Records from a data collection

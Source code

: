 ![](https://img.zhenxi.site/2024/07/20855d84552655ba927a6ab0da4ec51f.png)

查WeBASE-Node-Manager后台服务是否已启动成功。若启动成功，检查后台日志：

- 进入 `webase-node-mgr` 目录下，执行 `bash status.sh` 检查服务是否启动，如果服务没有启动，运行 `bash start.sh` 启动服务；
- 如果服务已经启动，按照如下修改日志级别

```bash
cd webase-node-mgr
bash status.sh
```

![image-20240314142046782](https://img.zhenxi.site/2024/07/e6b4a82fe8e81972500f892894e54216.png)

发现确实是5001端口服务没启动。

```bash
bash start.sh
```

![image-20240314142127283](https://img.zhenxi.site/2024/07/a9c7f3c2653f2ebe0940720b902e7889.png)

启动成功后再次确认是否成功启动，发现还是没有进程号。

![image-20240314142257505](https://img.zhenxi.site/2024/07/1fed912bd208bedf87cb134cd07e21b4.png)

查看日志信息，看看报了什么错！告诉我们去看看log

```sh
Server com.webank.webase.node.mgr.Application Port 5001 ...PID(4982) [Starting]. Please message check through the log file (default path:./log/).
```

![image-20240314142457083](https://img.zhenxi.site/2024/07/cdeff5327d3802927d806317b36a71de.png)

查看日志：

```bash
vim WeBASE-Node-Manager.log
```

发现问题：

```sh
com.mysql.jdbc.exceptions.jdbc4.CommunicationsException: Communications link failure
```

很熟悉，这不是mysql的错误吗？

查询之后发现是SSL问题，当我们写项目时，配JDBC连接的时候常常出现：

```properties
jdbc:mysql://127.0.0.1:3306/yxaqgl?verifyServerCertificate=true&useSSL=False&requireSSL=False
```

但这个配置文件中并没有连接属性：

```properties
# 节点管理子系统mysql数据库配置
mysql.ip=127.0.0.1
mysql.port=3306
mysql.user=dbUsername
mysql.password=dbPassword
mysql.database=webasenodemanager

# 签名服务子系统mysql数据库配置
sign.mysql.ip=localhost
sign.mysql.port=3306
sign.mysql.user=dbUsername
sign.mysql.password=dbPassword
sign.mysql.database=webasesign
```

--

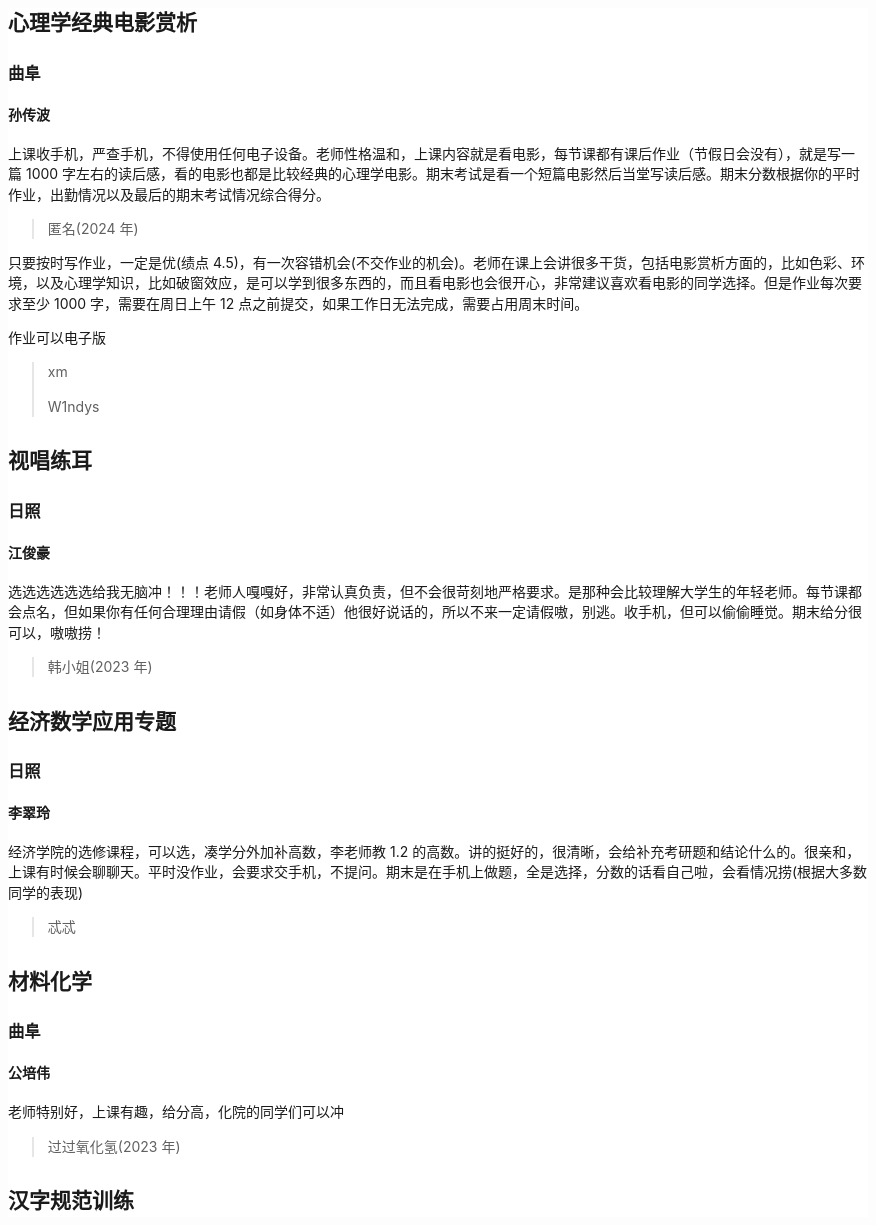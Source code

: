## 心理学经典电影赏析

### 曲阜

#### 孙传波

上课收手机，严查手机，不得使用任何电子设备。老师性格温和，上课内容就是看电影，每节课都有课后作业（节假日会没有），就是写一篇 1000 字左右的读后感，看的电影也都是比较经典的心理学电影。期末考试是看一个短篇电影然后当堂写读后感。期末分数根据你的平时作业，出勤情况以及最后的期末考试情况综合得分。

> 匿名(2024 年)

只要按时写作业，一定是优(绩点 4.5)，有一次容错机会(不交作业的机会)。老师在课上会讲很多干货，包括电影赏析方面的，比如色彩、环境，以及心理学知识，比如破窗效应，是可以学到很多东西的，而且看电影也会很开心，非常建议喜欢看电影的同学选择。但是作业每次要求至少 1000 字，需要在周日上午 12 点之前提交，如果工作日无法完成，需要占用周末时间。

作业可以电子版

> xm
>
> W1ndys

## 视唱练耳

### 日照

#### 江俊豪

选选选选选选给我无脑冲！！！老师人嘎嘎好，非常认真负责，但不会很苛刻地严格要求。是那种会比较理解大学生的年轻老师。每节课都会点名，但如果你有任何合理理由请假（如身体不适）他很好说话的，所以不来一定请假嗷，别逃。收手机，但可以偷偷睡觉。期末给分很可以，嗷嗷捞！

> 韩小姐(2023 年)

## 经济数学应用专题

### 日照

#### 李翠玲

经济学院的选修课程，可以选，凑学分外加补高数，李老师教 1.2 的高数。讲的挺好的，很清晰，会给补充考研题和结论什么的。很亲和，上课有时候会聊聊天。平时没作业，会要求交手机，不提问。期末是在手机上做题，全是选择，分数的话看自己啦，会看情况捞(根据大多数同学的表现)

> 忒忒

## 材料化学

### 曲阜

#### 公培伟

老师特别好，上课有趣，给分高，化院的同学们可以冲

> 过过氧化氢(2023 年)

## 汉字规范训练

==

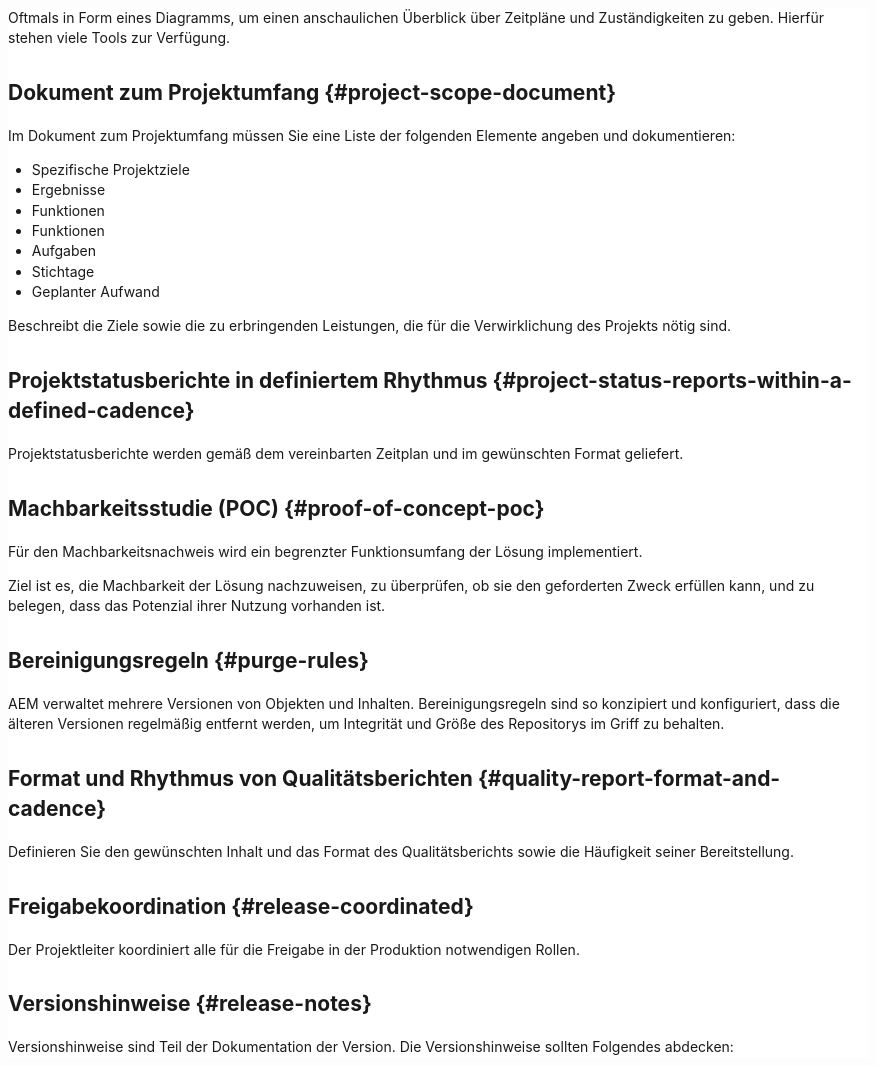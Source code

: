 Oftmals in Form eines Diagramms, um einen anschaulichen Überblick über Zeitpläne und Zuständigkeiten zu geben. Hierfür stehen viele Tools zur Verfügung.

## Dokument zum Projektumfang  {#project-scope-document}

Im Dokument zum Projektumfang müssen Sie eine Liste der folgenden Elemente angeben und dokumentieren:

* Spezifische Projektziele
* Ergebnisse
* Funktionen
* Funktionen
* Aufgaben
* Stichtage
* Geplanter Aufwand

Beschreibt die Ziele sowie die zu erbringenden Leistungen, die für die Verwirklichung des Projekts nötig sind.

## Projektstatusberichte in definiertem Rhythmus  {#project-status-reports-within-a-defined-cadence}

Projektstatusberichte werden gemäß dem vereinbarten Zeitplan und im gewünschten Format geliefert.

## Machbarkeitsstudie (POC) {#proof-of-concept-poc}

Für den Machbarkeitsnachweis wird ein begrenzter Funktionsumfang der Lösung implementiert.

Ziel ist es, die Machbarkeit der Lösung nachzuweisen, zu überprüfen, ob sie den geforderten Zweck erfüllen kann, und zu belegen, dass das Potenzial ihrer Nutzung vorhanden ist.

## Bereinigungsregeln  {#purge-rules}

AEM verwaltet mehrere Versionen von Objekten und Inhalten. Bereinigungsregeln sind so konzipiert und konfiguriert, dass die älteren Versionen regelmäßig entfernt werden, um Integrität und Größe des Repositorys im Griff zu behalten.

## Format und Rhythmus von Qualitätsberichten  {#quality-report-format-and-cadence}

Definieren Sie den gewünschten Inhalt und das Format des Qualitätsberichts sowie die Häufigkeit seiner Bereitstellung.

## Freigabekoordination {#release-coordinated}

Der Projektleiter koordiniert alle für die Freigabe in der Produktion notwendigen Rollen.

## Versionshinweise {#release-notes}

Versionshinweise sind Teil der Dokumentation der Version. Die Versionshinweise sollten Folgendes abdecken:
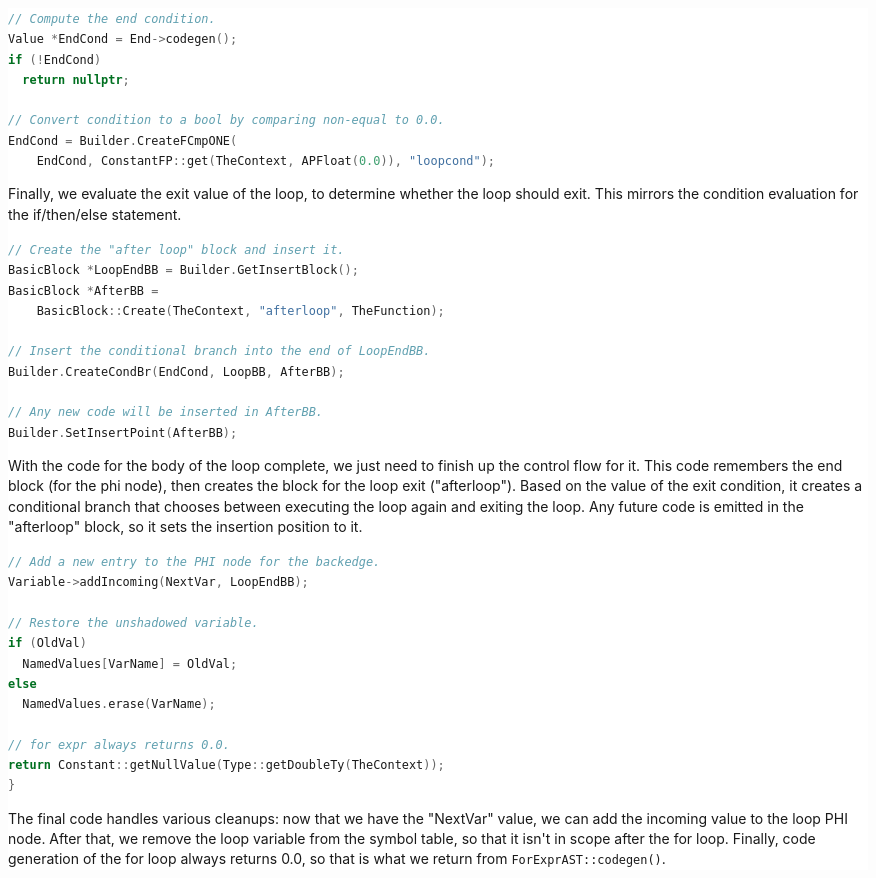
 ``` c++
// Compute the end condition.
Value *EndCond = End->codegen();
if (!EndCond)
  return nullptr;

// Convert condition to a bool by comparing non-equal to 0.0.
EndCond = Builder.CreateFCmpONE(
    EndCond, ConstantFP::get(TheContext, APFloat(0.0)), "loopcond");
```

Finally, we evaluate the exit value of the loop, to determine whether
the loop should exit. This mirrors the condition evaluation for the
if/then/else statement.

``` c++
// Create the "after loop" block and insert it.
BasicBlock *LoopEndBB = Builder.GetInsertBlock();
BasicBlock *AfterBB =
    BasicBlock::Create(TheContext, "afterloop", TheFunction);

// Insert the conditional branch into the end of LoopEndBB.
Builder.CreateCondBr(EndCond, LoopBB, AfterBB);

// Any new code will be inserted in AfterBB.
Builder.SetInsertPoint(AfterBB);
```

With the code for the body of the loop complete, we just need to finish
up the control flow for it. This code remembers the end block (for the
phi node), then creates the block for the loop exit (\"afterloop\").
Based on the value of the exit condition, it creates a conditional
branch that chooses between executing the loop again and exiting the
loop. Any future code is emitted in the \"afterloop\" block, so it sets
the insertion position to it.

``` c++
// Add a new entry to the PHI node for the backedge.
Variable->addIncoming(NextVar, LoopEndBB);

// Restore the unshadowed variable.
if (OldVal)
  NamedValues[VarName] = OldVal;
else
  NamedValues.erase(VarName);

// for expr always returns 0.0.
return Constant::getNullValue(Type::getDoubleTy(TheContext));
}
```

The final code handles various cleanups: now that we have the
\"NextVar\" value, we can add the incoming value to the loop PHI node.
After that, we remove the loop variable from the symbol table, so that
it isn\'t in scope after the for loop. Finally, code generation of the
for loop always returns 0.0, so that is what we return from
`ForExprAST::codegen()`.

## Work to be completed
For the string "Bereinigungsregeln", return every line of the data where it appears.

## Exercise result
## Bereinigungsregeln  {#purge-rules}
AEM verwaltet mehrere Versionen von Objekten und Inhalten. Bereinigungsregeln sind so konzipiert und konfiguriert, dass die älteren Versionen regelmäßig entfernt werden, um Integrität und Größe des Repositorys im Griff zu behalten.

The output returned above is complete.